During the first term students learned a lot about the mechanical function of their bodies.  New movement patterns were developed for most of the new students, while those students who were at KeNako in 2012 had to discipline their bodies back into good habits again and shrug off bad habits that can so easily creep in.

The tendency is always there for people going to gym (and even for their trainers!) to get into fancy and high level exercises too quickly, before they are actually ready for it.  This can cause physical injury and also be demotivating when people struggle to get through the workouts.  Care must be taken not to allow someone to progress to the “next level” before they are ready for it.
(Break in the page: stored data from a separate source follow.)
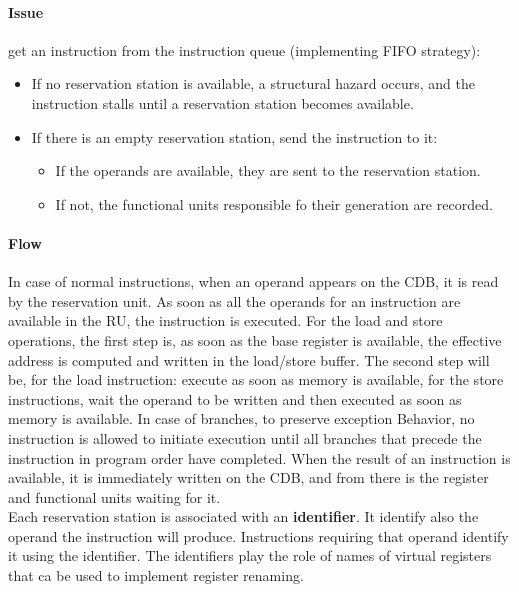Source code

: \documentclass[12pt]{article}
\begin{document}
\paragraph{Issue} get an instruction from the instruction queue (implementing FIFO strategy):
\begin{itemize}
  \item If no reservation station is available, a structural hazard occurs, and the instruction stalls until a reservation station becomes available.
  \item If there is an empty reservation station, send the instruction to it:
  \begin{itemize}
    \item If the operands are available, they are sent to the reservation station.
    \item If not, the functional units responsible fo their generation are recorded.
  \end{itemize}
\end{itemize}

\paragraph{Flow} In case of normal instructions, when an operand appears on the CDB, it is read by the reservation unit. As soon as all the operands for an instruction are available in the RU, the instruction is executed. For the load and store operations, the first step is, as soon as the base register is available, the effective address is computed and written in the load/store buffer. The second step will be, for the load instruction: execute as soon as memory is available, for the store instructions, wait the operand to be written and then executed as soon as memory is available. In case of branches, to preserve exception Behavior, no instruction is allowed to initiate execution until all branches that precede the instruction in program order have completed. When the result of an instruction is available, it is immediately written on the CDB, and from there is the register and functional units waiting for it.\\

Each reservation station is associated with an \textbf{identifier}. It identify also the operand the instruction will produce. Instructions requiring that operand identify it using the identifier. The identifiers play the role of names of virtual registers that ca be used to implement register renaming.
\end{document}
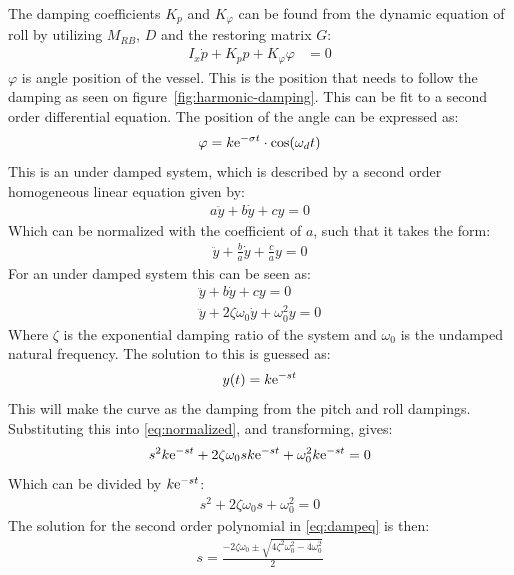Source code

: The damping coefficients $K_p$ and $K_\varphi$ can be found from the dynamic equation
of roll by utilizing $M_{RB}$, $D$ and the restoring matrix $G$:
\begin{align}
I_x\dot p + K_pp + K_\varphi\varphi &= 0
\label{eq:solveddyneq}
\end{align}
$\varphi$ is angle position of the vessel. This is the position that needs to follow the damping as seen on figure~\vref{fig:harmonic-damping}. This can be fit to a second order differential equation. The position of the angle can be expressed as:
\begin{align}
\varphi = k\mathrm{e}^{-\sigma t} \cdot \cos(\omega_d t)
\label{eq:kestcoswt}
\end{align}
This is an under damped system, which is described by a second order
homogeneous linear equation given by:
\begin{align}
a\ddot y + b\dot y + cy = 0
\end{align}
Which can be normalized with the coefficient of $a$, such that it takes the form:
\begin{align}
\ddot y + \frac{b}{a}\dot y + \frac{c}{a}y = 0
\label{eq:parameterized}
\end{align}
For an under damped system this can be seen as:
\begin{align}
\ddot y + b\dot y + cy = 0\\
\ddot y + 2\zeta \omega_0 \dot y + \omega_0^2 y = 0
\label{eq:normalized}
\end{align}
Where $\zeta$ is the exponential damping ratio of the system and $\omega_0$ is the undamped natural frequency. The solution to this is guessed as:
\begin{align}
y(t) = k\mathrm{e}^{-st}
\label{eq:solutionguess}
\end{align}
This will make the curve as the damping from the pitch and roll dampings. Substituting this into \ref{eq:normalized}, and transforming, gives:
\begin{align}
s^2k\mathrm{e}^{-st} + 2\zeta \omega_0sk\mathrm{e}^{-st} + \omega_0^2k\mathrm{e}^{-st} = 0
\end{align}
Which can be divided by $k\mathrm{e}^{-st}$:
\begin{align}
s^2 + 2\zeta \omega_0s + \omega_0^2 = 0
\label{eq:dampeq}
\end{align}
The solution for the second order polynomial in \ref{eq:dampeq} is
then:
\begin{align}
s = \frac{-2\zeta \omega_0 \pm \sqrt{4\zeta^2\omega_0^2-4\omega_0^2}}{2}
\end{align}
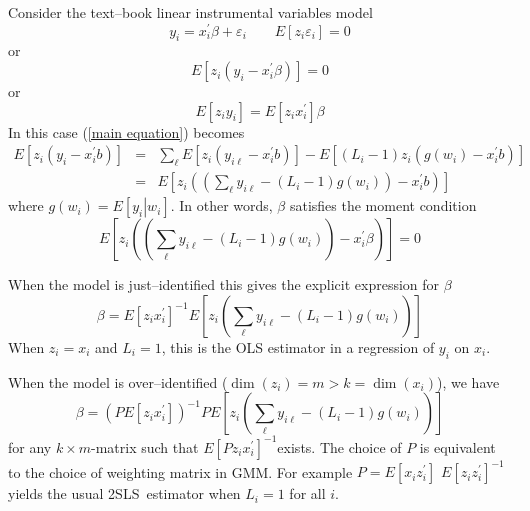 \documentclass[12pt]{article}
\begin{document}
Consider the text--book linear instrumental variables model
\begin{equation*}
y_{i}=x_{i}^{\prime }\beta +\varepsilon _{i}\qquad E\left[ z_{i}\varepsilon
_{i}\right] =0
\end{equation*}%
or%
\begin{equation}
E\left[ z_{i}\left( y_{i}-x_{i}^{\prime }\beta \right) \right] =0
\label{moment condition}
\end{equation}%
or%
\begin{equation*}
E\left[ z_{i}y_{i}\right] =E\left[ z_{i}x_{i}^{\prime }\right] \beta
\end{equation*}%
In this case (\ref{main equation}) becomes%
\begin{eqnarray*}
E\left[ z_{i}\left( y_{i}-x_{i}^{\prime }b\right) \right] &=&\sum_{\ell }E%
\left[ z_{i}\left( y_{i\ell }-x_{i}^{\prime }b\right) \right] -E\left[
\left( L_{i}-1\right) z_{i}\left( g\left( w_{i}\right) -x_{i}^{\prime
}b\right) \right] \\
&=&E\left[ z_{i}\left( \left( \sum_{\ell }y_{i\ell }-\left( L_{i}-1\right)
g\left( w_{i}\right) \right) -x_{i}^{\prime }b\right) \right]
\end{eqnarray*}%
where $g\left( w_{i}\right) =E\left[ \left. y_{i}\right\vert w_{i}\right] $.
In other words, $\beta $ satisfies the moment condition
\begin{equation}
E\left[ z_{i}\left( \left( \sum_{\ell }y_{i\ell }-\left( L_{i}-1\right)
g\left( w_{i}\right) \right) -x_{i}^{\prime }\beta \right) \right] =0
\label{momcon1}
\end{equation}

When the model is just--identified this gives the explicit expression for $%
\beta $%
\begin{equation}
\beta =E\left[ z_{i}x_{i}^{\prime }\right] ^{-1}E\left[ z_{i}\left(
\sum_{\ell }y_{i\ell }-\left( L_{i}-1\right) g\left( w_{i}\right) \right) %
\right]  \label{est1}
\end{equation}%
When $z_{i}=x_{i}$ and $L_{i}=1$, this is the OLS estimator in a regression
of $y_{i}$ on $x_{i}$.

When the model is over--identified ($\dim \left( z_{i}\right) =m>k=\dim
\left( x_{i}\right) $), we have%
\begin{equation}
\beta =\left( PE\left[ z_{i}x_{i}^{\prime }\right] \right) ^{-1}PE\left[
z_{i}\left( \sum_{\ell }y_{i\ell }-\left( L_{i}-1\right) g\left(
w_{i}\right) \right) \right]  \label{est2}
\end{equation}%
for any $k\times m$-matrix such that $E\left[ Pz_{i}x_{i}^{\prime }\right]
^{-1}$exists. The choice of $P$ is equivalent to the choice of weighting
matrix in GMM. For example $P=E\left[ x_{i}z_{i}^{\prime }\right] $ $E\left[
z_{i}z_{i}^{\prime }\right] ^{-1}$ yields the usual 2SLS\ estimator when $%
L_{i}=1$ for all $i$.
\end{document}
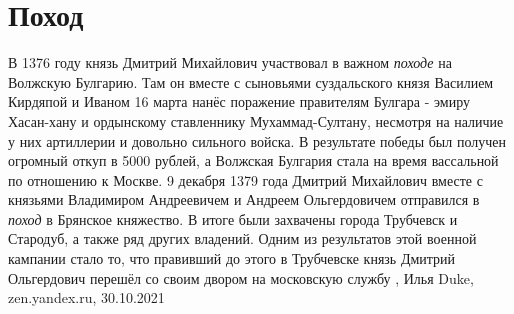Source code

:  
 
 
 
 
\chapter{Поход}
\label{sec:slova.pohod}

В 1376 году князь Дмитрий Михайлович участвовал в важном \emph{походе} на Волжскую
Булгарию. Там он вместе с сыновьями суздальского князя Василием Кирдяпой и
Иваном 16 марта нанёс поражение правителям Булгара - эмиру Хасан-хану и
ордынскому ставленнику Мухаммад-Султану, несмотря на наличие у них артиллерии и
довольно сильного войска. В результате победы был получен огромный откуп в 5000
рублей, а Волжская Булгария стала на время вассальной по отношению к Москве.
9 декабря 1379 года Дмитрий Михайлович вместе с князьями Владимиром Андреевичем
и Андреем Ольгердовичем отправился в \emph{поход} в Брянское княжество. В итоге были
захвачены города Трубчевск и Стародуб, а также ряд других владений. Одним из
результатов этой военной кампании стало то, что правивший до этого в Трубчевске
князь Дмитрий Ольгердович перешёл со своим двором на московскую службу
, Илья Duke, zen.yandex.ru, 30.10.2021
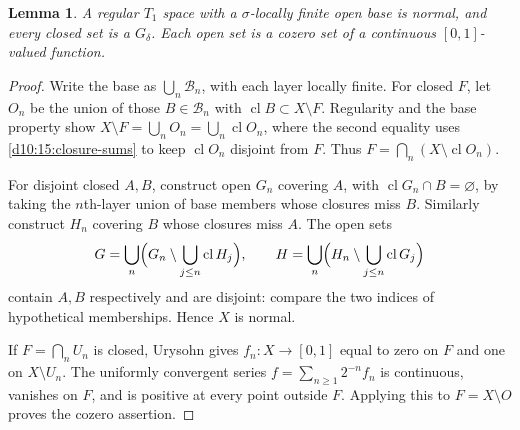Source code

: \documentclass[11pt,oneside,openany]{book}
\newtheorem{lemma}[theorem]{Lemma}
\theoremstyle{definition}
\theoremstyle{remark}
\DeclareMathOperator{\cl}{cl}
\begin{document}
\begin{lemma}\label{d10:15:perfect-normal}
A regular $T_1$ space with a $\sigma$-locally finite open base is normal,
and every closed set is a $G_\delta$. Each open set is a cozero set of
a continuous $[0,1]$-valued function.
\end{lemma}
\begin{proof}
Write the base as $\bigcup_n\mathcal B_n$, with each layer locally finite.
For closed $F$, let $O_n$ be the union of those $B\in\mathcal B_n$
with $\cl B\subset X\setminus F$. Regularity and the base property show
$X\setminus F=\bigcup_n O_n=\bigcup_n\cl O_n$, where the second equality
uses \cref{d10:15:closure-sums} to keep $\cl O_n$ disjoint from $F$.
Thus $F=\bigcap_n(X\setminus\cl O_n)$.

For disjoint closed $A,B$, construct open $G_n$ covering $A$, with
$\cl G_n\cap B=\varnothing$, by taking the $n$th-layer union of base
members whose closures miss $B$. Similarly construct $H_n$ covering $B$
whose closures miss $A$. The open sets
\[
 G=\bigcup_n\Bigl(G_n\setminus\bigcup_{j\leq n}\cl H_j\Bigr),\qquad
 H=\bigcup_n\Bigl(H_n\setminus\bigcup_{j\leq n}\cl G_j\Bigr)
\]
contain $A,B$ respectively and are disjoint: compare the two indices
of hypothetical memberships. Hence $X$ is normal.

If $F=\bigcap_n U_n$ is closed, Urysohn gives $f_n:X\to[0,1]$
equal to zero on $F$ and one on $X\setminus U_n$.
The uniformly convergent series $f=\sum_{n\geq1}2^{-n}f_n$ is continuous,
vanishes on $F$, and is positive at every point outside $F$.
Applying this to $F=X\setminus O$ proves the cozero assertion.
\end{proof}
\end{document}
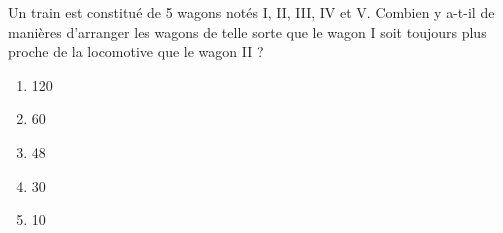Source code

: Un train est constitué de 5 wagons notés I, II, III, IV et V. Combien
y a-t-il de manières d'arranger les wagons de telle sorte que le wagon
I soit toujours plus proche de la locomotive que le wagon II ?
\begin{multicols}{5}
  \begin{enumerate}[A/]
  \item 120
  \item 60
  \item 48
  \item 30
  \item 10
  \end{enumerate}
\end{multicols}
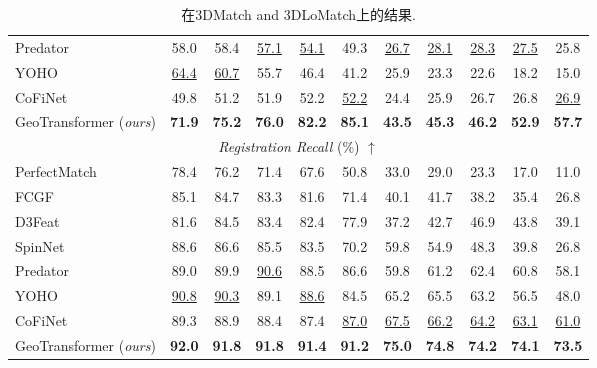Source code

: \begin{table}[!t]
\begin{tabular}{l|ccccc|ccccc}
  Predator~\cite{huang2021predator} & 58.0 & 58.4 & \underline{57.1} & \underline{54.1} & 49.3 & \underline{26.7} & \underline{28.1} & \underline{28.3} & \underline{27.5} & 25.8 \\
  YOHO~\cite{wang2021you} & \underline{64.4} & \underline{60.7} & 55.7 & 46.4 & 41.2 & 25.9 & 23.3 & 22.6 & 18.2 & 15.0 \\
  CoFiNet~\cite{yu2021cofinet} & 49.8 & 51.2 & 51.9 & 52.2 & \underline{52.2} & 24.4 & 25.9 & 26.7 & 26.8 & \underline{26.9} \\
  GeoTransformer (\emph{ours}) & \textbf{71.9} & \textbf{75.2} & \textbf{76.0} & \textbf{82.2} & \textbf{85.1} & \textbf{43.5} & \textbf{45.3} & \textbf{46.2} & \textbf{52.9} & \textbf{57.7} \\
  \midrule
  \multicolumn{11}{c}{\emph{Registration Recall} (\%) $\uparrow$} \\
  \midrule
  PerfectMatch~\cite{gojcic2019perfect} & 78.4 & 76.2 & 71.4 & 67.6 & 50.8 & 33.0 & 29.0 & 23.3 & 17.0 & 11.0 \\
  FCGF~\cite{choy2019fully} & 85.1 & 84.7 & 83.3 & 81.6 & 71.4 & 40.1 & 41.7 & 38.2 & 35.4 & 26.8  \\
  D3Feat~\cite{bai2020d3feat} & 81.6 & 84.5 & 83.4 & 82.4 & 77.9 & 37.2 & 42.7 & 46.9 & 43.8 & 39.1 \\
  SpinNet~\cite{ao2021spinnet} & 88.6 & 86.6 & 85.5 & 83.5 & 70.2 & 59.8 & 54.9 & 48.3 & 39.8 & 26.8 \\
  Predator~\cite{huang2021predator} & 89.0 & 89.9 & \underline{90.6} & 88.5 & 86.6 & 59.8 & 61.2 & 62.4 & 60.8 & 58.1 \\
  YOHO~\cite{wang2021you} & \underline{90.8} & \underline{90.3} & 89.1 & \underline{88.6} & 84.5 & 65.2 & 65.5 & 63.2 & 56.5 & 48.0 \\
  CoFiNet~\cite{yu2021cofinet} & 89.3 & 88.9 & 88.4 & 87.4 & \underline{87.0} & \underline{67.5} & \underline{66.2} & \underline{64.2} & \underline{63.1} & \underline{61.0} \\
  GeoTransformer (\emph{ours}) & \textbf{92.0} & \textbf{91.8} & \textbf{91.8} & \textbf{91.4} & \textbf{91.2} & \textbf{75.0} & \textbf{74.8} & \textbf{74.2} & \textbf{74.1} & \textbf{73.5} \\
  \bottomrule
  \end{tabular}
  \vspace{-5pt}
  \caption{
 在3DMatch and 3DLoMatch上的结果.
  }
  \label{table:results-3dmatch}
  \vspace{-10pt}
  \end{table}

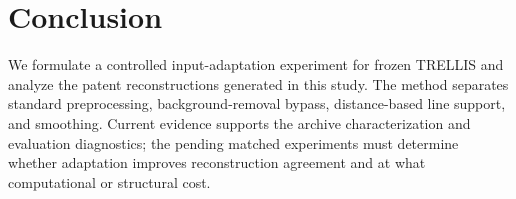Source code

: \section{Conclusion}
We formulate a controlled input-adaptation experiment for frozen TRELLIS and
analyze the patent reconstructions generated in this study. The method separates standard
preprocessing, background-removal bypass, distance-based line support, and
smoothing. Current evidence supports the archive characterization and evaluation
diagnostics; the pending matched experiments must determine whether adaptation
improves reconstruction agreement and at what computational or structural cost.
KeNako students will again be reminded this term that they have to master things like good body alignment, activation of the deep (core) muscles and stability before they can even lift a weight in the gym.  Some exercises will be performed with a broom stick until their form is good enough!  We know the wise old instruction “not to build a house on sand, but on solid rock”.  It’s amazing that this sage advice is so often neglected in modern life, with so many people wanting things to be instant.  Yes, it does require much harder work initially and takes more time to set a solid foundation.  But once this has been formed, it will produce sustainable development and success in the future.  I also don’t want students to have a false perception of their physical fitness, thinking they are invincable, only to come crashing down like a house built on sand when the “storms” hit.  That can be devastating for any sportsman.

So “patience” will be the important word for students this term in their gym work.  KeNako’s focus is to improve and develop students for the long term, instead of getting quick and inconsistent results, which can be a false indication of a golfer’s progress and longevity in the game.